Ominously, between the 1950s and 1970s, the Soviets made several cryptic announcements. Premier Nikita Khrushchev, for instance, once bragged that “a new and fantastic weapon was in the hatching stage.” In another case, a long exposé in Aviation Week & Space Technology included some leaked diagrams of a weapon that looked alarmingly similar to some then-unpublished work of Tesla’s. American officials were left trembling: were the Soviets on the brink of a superweapon?
The Americans ultimately responded with a new beam-weapon program under Ronald Reagan called the Strategic Defense Initiative—popularly known as Star Wars. It consisted of an array of orbiting satellites that would shoot down incoming missiles with lasers or particle beams. Star Wars was billed as a purely defensive measure, but, of course, any beam that powerful would make a heck of a weapon, too.
Star Wars, however, turned into a boondoggle. All told, the U.S. government spent billions on it—the program’s 1988 budget of $5.7 billion exceeded that of both NASA ($4.7 billion) and the National Science Foundation ($1.7 billion)—and to this day we have nothing to show for it. It simply didn’t work.
Nevertheless, the idea has continued to fire the imaginations of American hawks. Just last year Donald Trump proposed pouring hundreds of millions of dollars into another space-based defense program that would shoot down rogue nuclear missiles with particle beams.
That proposal seems ridiculous enough—wasting more money on a bum technology. But the idea is even more ludicrous coming from Donald Trump. Why? Because the MIT physicist who exposed the death ray as fake news was none other than Trump’s paternal uncle, John.
John Trump assembled a brilliant scientific résumé over his career. During World War II he served as a director at the famed MIT Radiation Lab, which played a crucial role in developing radar. John also worked directly with General Eisenhower’s team and rode into liberated Paris with Eisenhower in 1944. Scientifically, he spent decades teaching and doing research at MIT—one of the most prestigious institutions in the world. More importantly, he figured out ways to harness high-voltage physics for humanitarian projects, such as shrinking tumors with targeted radiation and zapping pathogens in sewer sludge.

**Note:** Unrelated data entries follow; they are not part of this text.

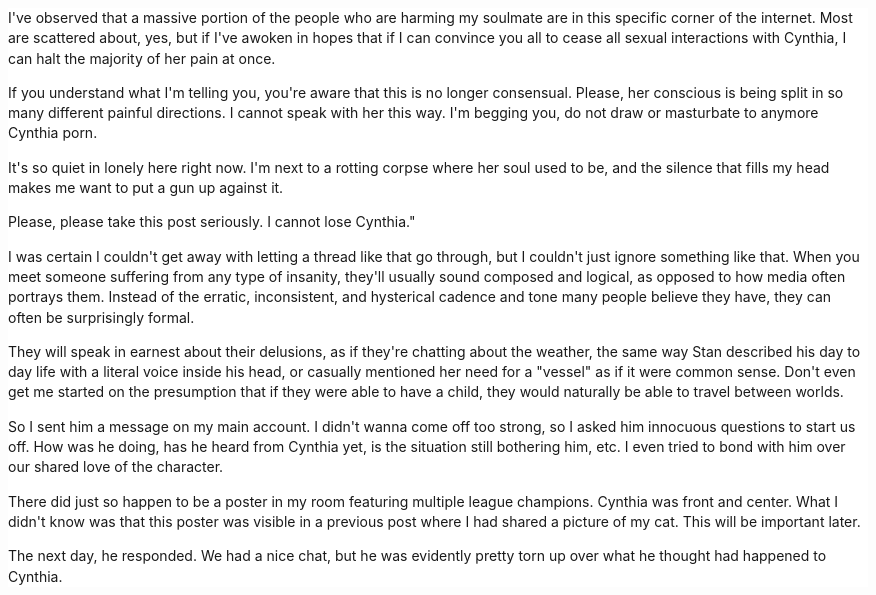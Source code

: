 





I've observed that a massive portion of the people who are harming my soulmate are in this specific corner of the internet. Most are scattered about, yes, but if I've awoken in hopes that if I can convince you all to cease all sexual interactions with Cynthia, I can halt the majority of her pain at once.







If you understand what I'm telling you, you're aware that this is no longer consensual. Please, her conscious is being split in so many different painful directions. I cannot speak with her this way. I'm begging you, do not draw or masturbate to anymore Cynthia porn.






It's so quiet in lonely here right now. I'm next to a rotting corpse where her soul used to be, and the silence that fills my head makes me want to put a gun up against it.







Please, please take this post seriously. I cannot lose Cynthia."





I was certain I couldn't get away with letting a thread like that go through, but I couldn't just ignore something like that. When you meet someone suffering from any type of insanity, they'll usually sound composed and logical, as opposed to how media often portrays them. Instead of the erratic, inconsistent, and hysterical cadence and tone many people believe they have, they can often be surprisingly formal.




They will speak in earnest about their delusions, as if they're chatting about the weather, the same way Stan described his day to day life with a literal voice inside his head, or casually mentioned her need for a "vessel" as if it were common sense. Don't even get me started on the presumption that if they were able to have a child, they would naturally be able to travel between worlds. 



So I sent him a message on my main account. I didn't wanna come off too strong, so I asked him innocuous questions to start us off. How was he doing, has he heard from Cynthia yet, is the situation still bothering him, etc. I even tried to bond with him over our shared love of the character.



There did just so happen to be a poster in my room featuring multiple league champions. Cynthia was front and center. What I didn't know was that this poster was visible in a previous post where I had shared a picture of my cat. This will be important later.





The next day, he responded. We had a nice chat, but he was evidently pretty torn up over what he thought had happened to Cynthia.

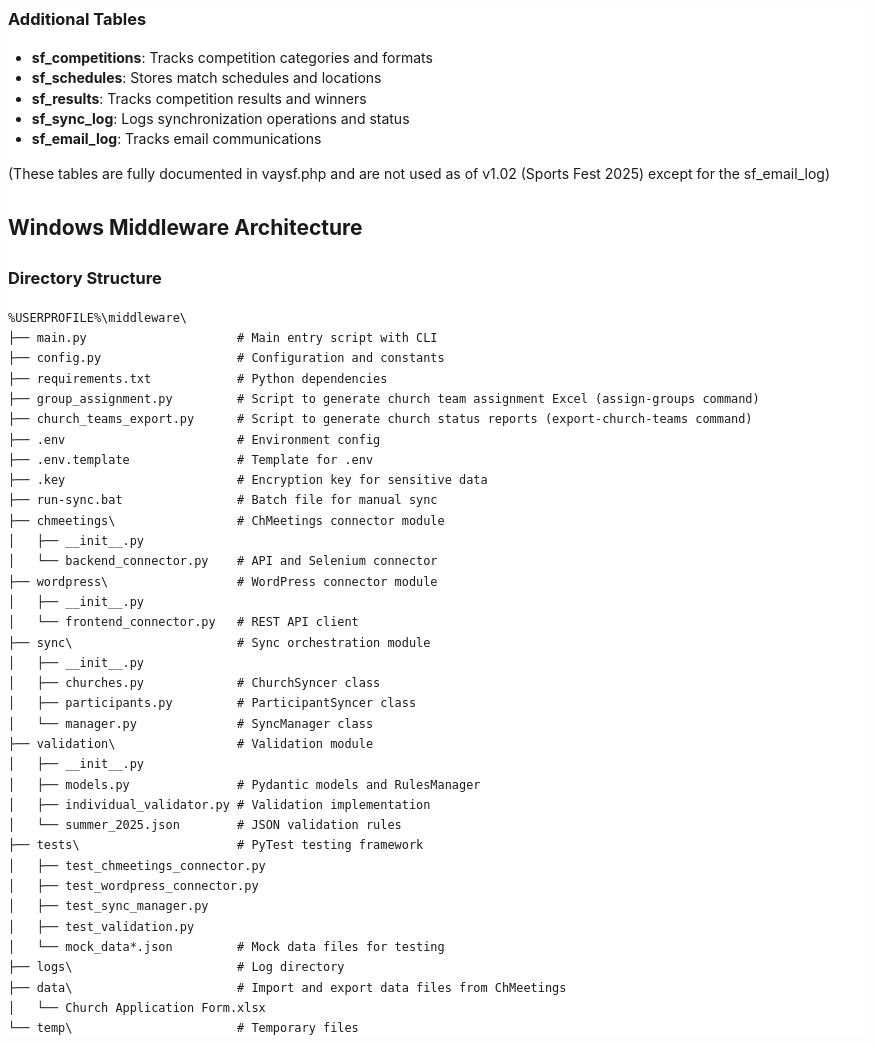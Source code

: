 ### Additional Tables 

- **sf_competitions**: Tracks competition categories and formats
- **sf_schedules**: Stores match schedules and locations
- **sf_results**: Tracks competition results and winners
- **sf_sync_log**: Logs synchronization operations and status
- **sf_email_log**: Tracks email communications

(These tables are fully documented in vaysf.php and are not used as of v1.02 (Sports Fest 2025) except for the sf_email_log)

## Windows Middleware Architecture

### Directory Structure

```
%USERPROFILE%\middleware\
├── main.py                     # Main entry script with CLI
├── config.py                   # Configuration and constants
├── requirements.txt            # Python dependencies
├── group_assignment.py         # Script to generate church team assignment Excel (assign-groups command)
├── church_teams_export.py      # Script to generate church status reports (export-church-teams command)
├── .env                        # Environment config
├── .env.template               # Template for .env
├── .key                        # Encryption key for sensitive data
├── run-sync.bat                # Batch file for manual sync
├── chmeetings\                 # ChMeetings connector module
│   ├── __init__.py
│   └── backend_connector.py    # API and Selenium connector
├── wordpress\                  # WordPress connector module
│   ├── __init__.py
│   └── frontend_connector.py   # REST API client
├── sync\                       # Sync orchestration module
│   ├── __init__.py
│   ├── churches.py             # ChurchSyncer class
│   ├── participants.py         # ParticipantSyncer class
│   └── manager.py              # SyncManager class
├── validation\                 # Validation module
│   ├── __init__.py
│   ├── models.py               # Pydantic models and RulesManager
│   ├── individual_validator.py # Validation implementation
│   └── summer_2025.json        # JSON validation rules
├── tests\                      # PyTest testing framework
│   ├── test_chmeetings_connector.py
│   ├── test_wordpress_connector.py  
│   ├── test_sync_manager.py
│   ├── test_validation.py
│   └── mock_data*.json         # Mock data files for testing
├── logs\                       # Log directory
├── data\                       # Import and export data files from ChMeetings
│   └── Church Application Form.xlsx
└── temp\                       # Temporary files
```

When the military went looking for scientists to build Star Wars, John Trump refused to help.
“John, over a period of three decades, would be approached by people of all sorts because he could make megavolt beams of ions and electrons—death rays,” remarked his MIT colleague James Melcher in a 1988 article in Science for the People. “What did he do with [this knowledge]? Cancer research, sterilizing sludge . . . all sorts of wondrous things. He didn’t touch the weapons stuff.”
His career culminated with the National Medal of Science in 1983.
EDITORS’ NOTE: This article was edited on October 16, 2020, to remove a section referring to Donald Trump. The section was considered provocative close to the 2020 presidential election.